Banyak juga terjadi di masyarakat yang dari kecil dididik agama oleh keluarganya setelah dewasa banyak yang telah kehilangan agama. Oleh karena itu, orang tua sebagai central of figure harus menjadi model pendidikan Agama dalam keluarganya semaksimal mungkin untuk mengontrol anaknya. 

Wachyudi Achmad, salah satu mahsiswa progam studi Doktor Pendidikan Agama Islam Universitas Muhammadiyah Malang, melalui penelitian disertasinya berusaha membahas secara seksama kajian tentang bentuk tradisi pendidikan agama pada lima keluarga kiai di Bangil.

Keluarga kiai yang memiliki latar belakang  organisasi keagamaan yang berbeda, melalui tradisi dari masing-masing keluarga berikut pola, makna dan ide yang ada sebagimana terilustrasikan dari simbol-simbol keluarga akan menjadi unik adanya.

Sehingga masyarakat mengetahui latar belakang pendidikan keluarga dari masing-masing tokoh organisasi keagamaan yang selama ini diikutinya, lebih penting lagi dari lima keluarga juga memiliki tradisi pendidikan agama yang berlangsung turun temurun dijalankan hingga sekarang.

Secara spesifik Wachyudi mengkaji lima keluarga kiai di Bangil dalam perspektif antropologi  pendidikan yang setiap harinya dalam menjalani ritual kehidupannya menitik beratkan pada pendidikan agama pada keluarganya, sehingga muncul beragam dialeknya secara turun temurun.

Uniknya, mereka adalah tokoh agama di Bangil  dengan latar belakang organisasi keagamaan mulai dari NU, Muhammadiyah, Persis, Al-irsyad dan Habib. 

Secara garis besar antropologi pendidikan yang terdapat pada lima kelurga kiai lebih banyak memfokuskan pada aspek makna pendidikan agama yang mendasari, kemudian ditransformasikan secara sistematis, terprogram melalui proses mendidik, sosialisasi, internalisasi dan pengaplikasian. 

Tujuan dari tradisi pendidikan agama dalam lima keluarga kiai di Bangil berorientasi pada pengembangan kualitas keturunan dalam menghadapi kehidupan yang mencerminkan sebagai figur tokoh agama yang dijadikan sebagai panutan.

Ada tiga dimensi sesuai dari pengamatan selama berinteraksi dengan lima keluarga diantaranya: Pertama, dimensi yang mengandung makna pendidikan agama dalam meningkatkan pemahaman ilmu-ilmu agama yang dibiasakan sejak usia kecil melalui rutinitas, sehingga mampu mendorong segala aktivitasnya penuh akan kebaikan dan  kemanfaatan bagi keluarganya, lembaga pendidikannya dan lingkungan masyarakatnya.

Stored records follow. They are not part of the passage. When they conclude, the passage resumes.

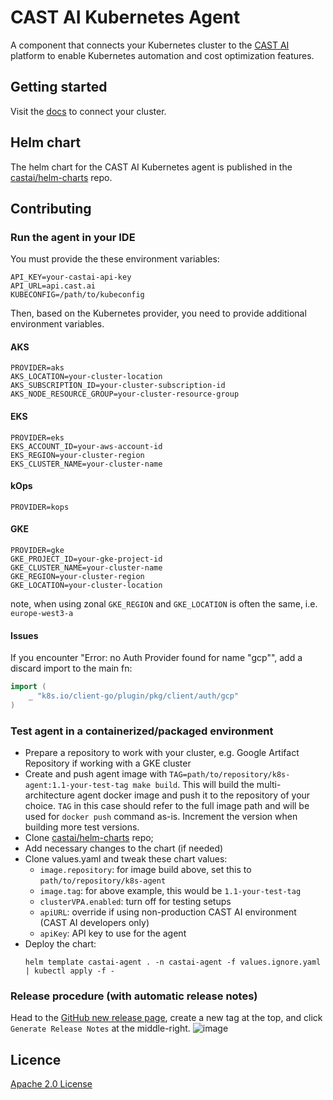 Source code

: # CAST AI Kubernetes Agent

A component that connects your Kubernetes cluster to the [CAST AI](https://www.cast.ai) platform to enable Kubernetes automation and cost optimization features.

## Getting started

Visit the [docs](https://docs.cast.ai/getting-started/overview/) to connect your cluster.

## Helm chart

The helm chart for the CAST AI Kubernetes agent is published in the [castai/helm-charts](https://github.com/castai/helm-charts) repo.

## Contributing

### Run the agent in your IDE 

You must provide the these environment variables:

```text
API_KEY=your-castai-api-key
API_URL=api.cast.ai
KUBECONFIG=/path/to/kubeconfig
```

Then, based on the Kubernetes provider, you need to provide additional environment variables.

#### AKS

```text
PROVIDER=aks
AKS_LOCATION=your-cluster-location
AKS_SUBSCRIPTION_ID=your-cluster-subscription-id
AKS_NODE_RESOURCE_GROUP=your-cluster-resource-group
```

#### EKS

```text
PROVIDER=eks
EKS_ACCOUNT_ID=your-aws-account-id
EKS_REGION=your-cluster-region
EKS_CLUSTER_NAME=your-cluster-name
```

#### kOps

```text
PROVIDER=kops
```

#### GKE

```text
PROVIDER=gke
GKE_PROJECT_ID=your-gke-project-id
GKE_CLUSTER_NAME=your-cluster-name
GKE_REGION=your-cluster-region
GKE_LOCATION=your-cluster-location
```
note, when using zonal `GKE_REGION` and `GKE_LOCATION` is often the same, i.e. `europe-west3-a`


#### Issues

If you encounter "Error: no Auth Provider found for name "gcp"", add a discard import to the main fn: 
```go
import (
    _ "k8s.io/client-go/plugin/pkg/client/auth/gcp"
)
```

### Test agent in a containerized/packaged environment

* Prepare a repository to work with your cluster, e.g. Google Artifact Repository if working with a GKE cluster
* Create and push agent image with `TAG=path/to/repository/k8s-agent:1.1-your-test-tag make build`. This will build the multi-architecture agent docker image and push it to the repository of your choice. `TAG` in this case should refer to the full image path and will be used for `docker push` command as-is. Increment the version when building more test versions.
* Clone [castai/helm-charts](https://github.com/castai/helm-charts) repo;
* Add necessary changes to the chart (if needed)
* Clone values.yaml and tweak these chart values:
  * `image.repository`: for image build above, set this to `path/to/repository/k8s-agent`
  * `image.tag`: for above example, this would be `1.1-your-test-tag`
  * `clusterVPA.enabled`: turn off for testing setups
  * `apiURL`: override if using non-production CAST AI environment (CAST AI developers only)
  * `apiKey`: API key to use for the agent
* Deploy the chart:
  ```
  helm template castai-agent . -n castai-agent -f values.ignore.yaml | kubectl apply -f -
  ```
  

### Release procedure (with automatic release notes)

Head to the [GitHub new release page](https://github.com/castai/k8s-agent/releases/new), create a new tag at the top, and click `Generate Release Notes` at the middle-right.
![image](https://user-images.githubusercontent.com/571022/174777789-2d7d646d-714d-42da-8c66-a6ed407b4440.png)


## Licence

[Apache 2.0 License](LICENSE)
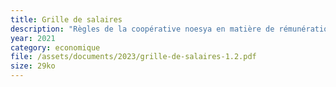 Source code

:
 ```yaml
---
title: Grille de salaires
description: "Règles de la coopérative noesya en matière de rémunération"
year: 2021
category: economique
file: /assets/documents/2023/grille-de-salaires-1.2.pdf
size: 29ko
---
```

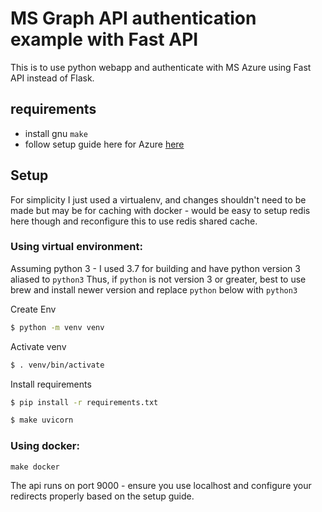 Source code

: # MS Graph API authentication example with Fast API

This is to use python webapp and authenticate with MS Azure using Fast API instead of Flask.

## requirements
- install gnu `make`
- follow setup guide here for Azure [here](https://docs.microsoft.com/en-us/azure/active-directory/develop/quickstart-v2-python-webapp)


## Setup
For simplicity I just used a virtualenv, and changes shouldn't need to be made but may be
for caching with docker - would be easy to setup redis here though and reconfigure this to 
use redis shared cache.

### Using virtual environment:

Assuming python 3 - I used 3.7 for building and have python version 3 aliased to `python3`
Thus, if `python` is not version 3 or greater, best to use brew and install newer version and
replace `python` below with `python3`

Create Env
```bash
$ python -m venv venv
```

Activate venv
```bash
$ . venv/bin/activate
```

Install requirements
```bash
$ pip install -r requirements.txt
```

```bash 
$ make uvicorn
```

### Using docker:
`make docker`

The api runs on port 9000 - ensure you use localhost and configure your redirects properly based on the
setup guide.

Dari lima keluarga kiai tersebut, Wachyudi mendapati bahwa kesemuanya masih berupaya mempertahankan tradisi pendidikan agama yang berorientasi pada pengembangan, menjaga kualitas keluarga sehingga dapat membentuk kepribadian muslim yang bertaqwa serta membekali keluarganya dengan berbagai ilmu agama yang berhubungan dengan aktifitas kehidupan.

Bentuk tradisi pendidikan agama keluarga kiai dirancang untuk menunjang tercapainya tujuan utama menjadikan anak-anak yang soleh dan solihah, di mana pendidikan agama pada lima keluarga kiai di Bangil memiliki tujuan keberlangsungan terhadap tumbuh kembangnya kehidupan anak agar lebih baik, menjadi landasan moral dan proses peneguhan jati diri.

Dari kesemuanya tersebut memiliki peran strategis dalam upaya pengembangan sumber daya  insani  menuju  suatu  tatanan  berkehidupan  generasi yang beradab serta berperadaban sesuai tuntunan al-Qur’an dan hadis. 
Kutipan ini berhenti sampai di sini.